THE TASK - Exactly reproduce the line that contains "- improve the" and all lines after it in the entries below, through the very last line.

INFORMATION -
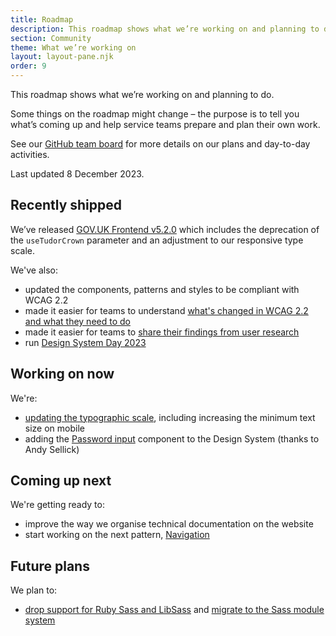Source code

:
 ```yaml
---
title: Roadmap
description: This roadmap shows what we’re working on and planning to do.
section: Community
theme: What we’re working on
layout: layout-pane.njk
order: 9
---
```


This roadmap shows what we’re working on and planning to do.

Some things on the roadmap might change – the purpose is to tell you what’s coming up and help service teams prepare and plan their own work.

See our [GitHub team board](https://github.com/orgs/alphagov/projects/53) for more details on our plans and day-to-day activities.

Last updated 8 December 2023.

## Recently shipped

We’ve released [GOV.UK Frontend v5.2.0](https://github.com/alphagov/govuk-frontend/releases/tag/v5.2.0) which includes the deprecation of the `useTudorCrown` parameter and an adjustment to our responsive type scale.

We've also:

- updated the components, patterns and styles to be compliant with WCAG 2.2
- made it easier for teams to understand [what's changed in WCAG 2.2 and what they need to do](/accessibility/wcag-2.2)
- made it easier for teams to [share their findings from user research](/community/share-research-findings/)
- run [Design System Day 2023](/community/design-system-day/)

## Working on now

We're:

- [updating the typographic scale](https://github.com/alphagov/govuk-design-system/issues/2289), including increasing the minimum text size on mobile
- adding the [Password input](https://github.com/alphagov/govuk-design-system-backlog/issues/240) component to the Design System (thanks to Andy Sellick)

## Coming up next

We're getting ready to:

- improve the way we organise technical documentation on the website
- start working on the next pattern, [Navigation](https://github.com/alphagov/govuk-design-system-backlog/issues/76)

## Future plans

We plan to:

- [drop support for Ruby Sass and LibSass](https://github.com/alphagov/govuk-frontend/issues/2637) and [migrate to the Sass module system](https://github.com/alphagov/govuk-frontend/issues/1791)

TASK RESULT -
- improve the way we organise technical documentation on the website
- start working on the next pattern, [Navigation](https://github.com/alphagov/govuk-design-system-backlog/issues/76)

## Future plans

We plan to:

- [drop support for Ruby Sass and LibSass](https://github.com/alphagov/govuk-frontend/issues/2637) and [migrate to the Sass module system](https://github.com/alphagov/govuk-frontend/issues/1791)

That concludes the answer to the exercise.